On one of the pages, I was asked to tick boxes that would verify my status within the US-Australia income tax treaty/benefits framework. I had a look through the government tax treaties/documents but I wasn't really sure that I understood some of the treatments. 
And customer service didnt seem to explain it that well either. 

I m currently a full time university student so I was wondering which of the boxes I should tick. 

If anyone could offer some help on explaining the procedure, I would really appreciate it.

cheers


----------



## Trembling Hand (3 July 2008)

You need to fill out and sign Form W-8BEN.

in part II 9a tick box  and put in Australia.



(of course when the FEDS come after you I will insert this DYOR)


----------



## nizar (3 July 2008)

Hi TH,

Do you know if you can use the TWS paper trading account "free" as in without putting in the $10,000 which is required to open an account?

The only problem I have with depositing the 10k is that I may be testing for several months before I even start trading real money with them...


----------



## julius (3 July 2008)

Nizar,

You can log into the demo version of TWS with the username & password 'edemo', but I don't think you can backfill data or track your balance.

Otherwise, just open the account & deposit the money, then withdraw most of it until you're ready to start trading.


----------



## nizar (3 July 2008)

julius said:


> Nizar,
> 
> You can log into the demo version of TWS with the username & password 'edemo', but I don't think you can backfill data or track your balance.
> 
> Otherwise, just open the account & deposit the money, then withdraw most of it until you're ready to start trading.




Thanks Julius.
I think I will do as per your suggestion.


----------



## jersey10 (4 July 2008)

Can someone with experience with the demo system for IB tell me how similar it is to the real thing.  I have had a bit of a play with the demo and can see US stocks but can't get any ASX stocks to display.


----------



## nizar (4 July 2008)

Does anyone know if you can (and how to) transfer portfolios over from aussie brokers to IB?


----------



## Trembling Hand (4 July 2008)

jersey10 said:


> Can someone with experience with the demo system for IB tell me how similar it is to the real thing.  I have had a bit of a play with the demo and can see US stocks but can't get any ASX stocks to display.



Have you subscribed to Oz data?


nizar said:


> Does anyone know if you can (and how to) transfer portfolios over from aussie brokers to IB?

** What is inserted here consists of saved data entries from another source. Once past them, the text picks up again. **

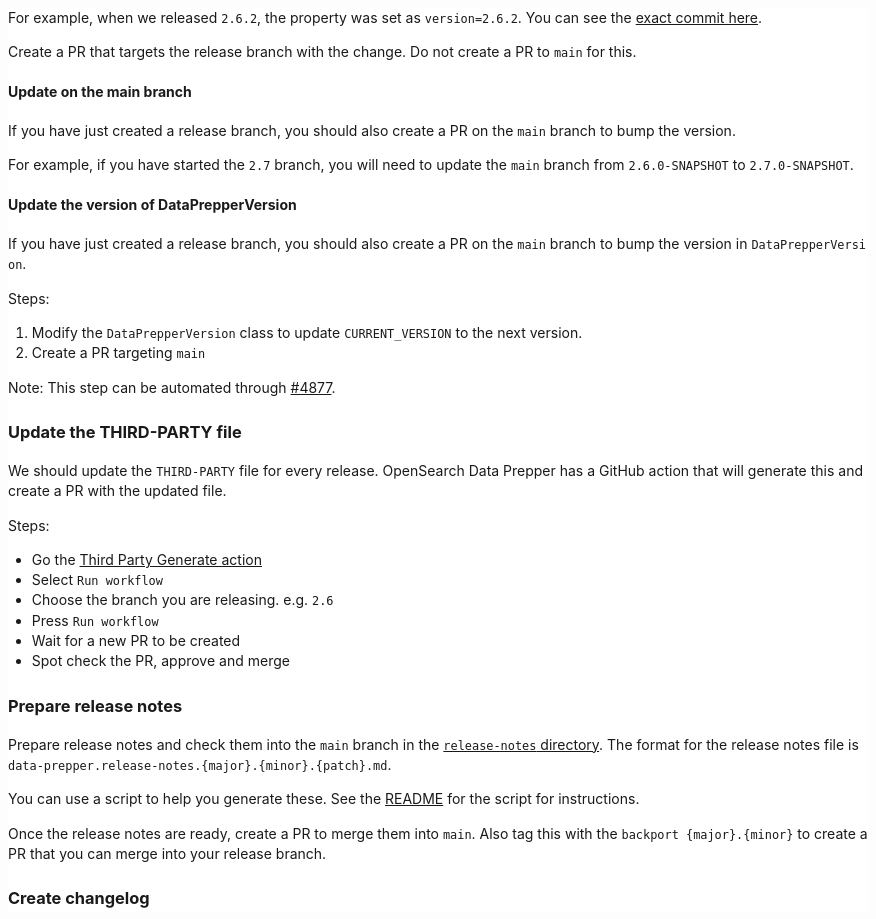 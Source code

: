 For example, when we released `2.6.2`, the property was set as `version=2.6.2`.
You can see the [exact commit here](https://github.com/opensearch-project/data-prepper/blob/2.6.2/gradle.properties#L8).

Create a PR that targets the release branch with the change.
Do not create a PR to `main` for this.

#### Update on the main branch

If you have just created a release branch, you should also create a PR on the `main` branch to bump the version.

For example, if you have started the `2.7` branch, you will need to update the `main` branch from `2.6.0-SNAPSHOT` to `2.7.0-SNAPSHOT`.

#### Update the version of DataPrepperVersion

If you have just created a release branch, you should also create a PR on the `main` branch to bump the version in `DataPrepperVersion`.

Steps:
1. Modify the `DataPrepperVersion` class to update `CURRENT_VERSION` to the next version.
2. Create a PR targeting `main`

Note: This step can be automated through [#4877](https://github.com/opensearch-project/data-prepper/issues/4877).

### Update the THIRD-PARTY file

We should update the `THIRD-PARTY` file for every release.
OpenSearch Data Prepper has a GitHub action that will generate this and create a PR with the updated file.

Steps:
* Go the [Third Party Generate action](https://github.com/opensearch-project/data-prepper/actions/workflows/third-party-generate.yml)
* Select `Run workflow`
* Choose the branch you are releasing. e.g. `2.6`
* Press `Run workflow`
* Wait for a new PR to be created
* Spot check the PR, approve and merge


### Prepare release notes

Prepare release notes and check them into the `main` branch in the [`release-notes` directory](https://github.com/opensearch-project/data-prepper/tree/main/release/release-notes).
The format for the release notes file is `data-prepper.release-notes.{major}.{minor}.{patch}.md`.

You can use a script to help you generate these.
See the [README](release/script/release-notes/README.md) for the script for instructions.

Once the release notes are ready, create a PR to merge them into `main`.
Also tag this with the `backport {major}.{minor}` to create a PR that you can merge into your release branch.

### Create changelog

From experiences of people that have tried I wouldn't.


----------



## jersey10 (4 July 2008)

Trembling Hand said:


> Have you subscribed to Oz data?
> 
> No not through IB.  So they provide free US data for the demo but not free Oz data?? Is this correct?


----------



## nizar (4 July 2008)

Trembling Hand said:


> Have you subscribed to Oz data?
> 
> 
> From experiences of people that have tried I wouldn't.




Why not exactly?
You can PM me if you want.
Thanks


----------



## Trembling Hand (4 July 2008)

nizar said:


> Why not exactly?
> You can PM me if you want.
> Thanks




It seems to take forever and a lot of stuffing around, from other peoples experience. Sometime a month with the stocks in limbo. Not sure if now is the right time not to have quick access to your holdings. 

check the other IB threads to ask members experiences


----------



## Trembling Hand (4 July 2008)

jersey10 said:


> No not through IB.  So they provide free US data for the demo but not free Oz data?? Is this correct?





yep. and i think that US data is only free if you place a couple of trades, I think.


----------



## IFocus (4 July 2008)

jersey10 said:


> Can someone with experience with the demo system for IB tell me how similar it is to the real thing.  I have had a bit of a play with the demo and can see US stocks but can't get any ASX stocks to display.




Pretty much no difference between the simulator and the real thing, as for stocks you should see all the exchanges you *selected*.

I did not select IB data for the US or ASX (I don't need it)and receive none on the simulator as a result....maybe you are paying?


----------



## MRC & Co (4 July 2008)

^^^

Actually, I believe on the *demo* the data you can get is already pre-determined and lagging (I think).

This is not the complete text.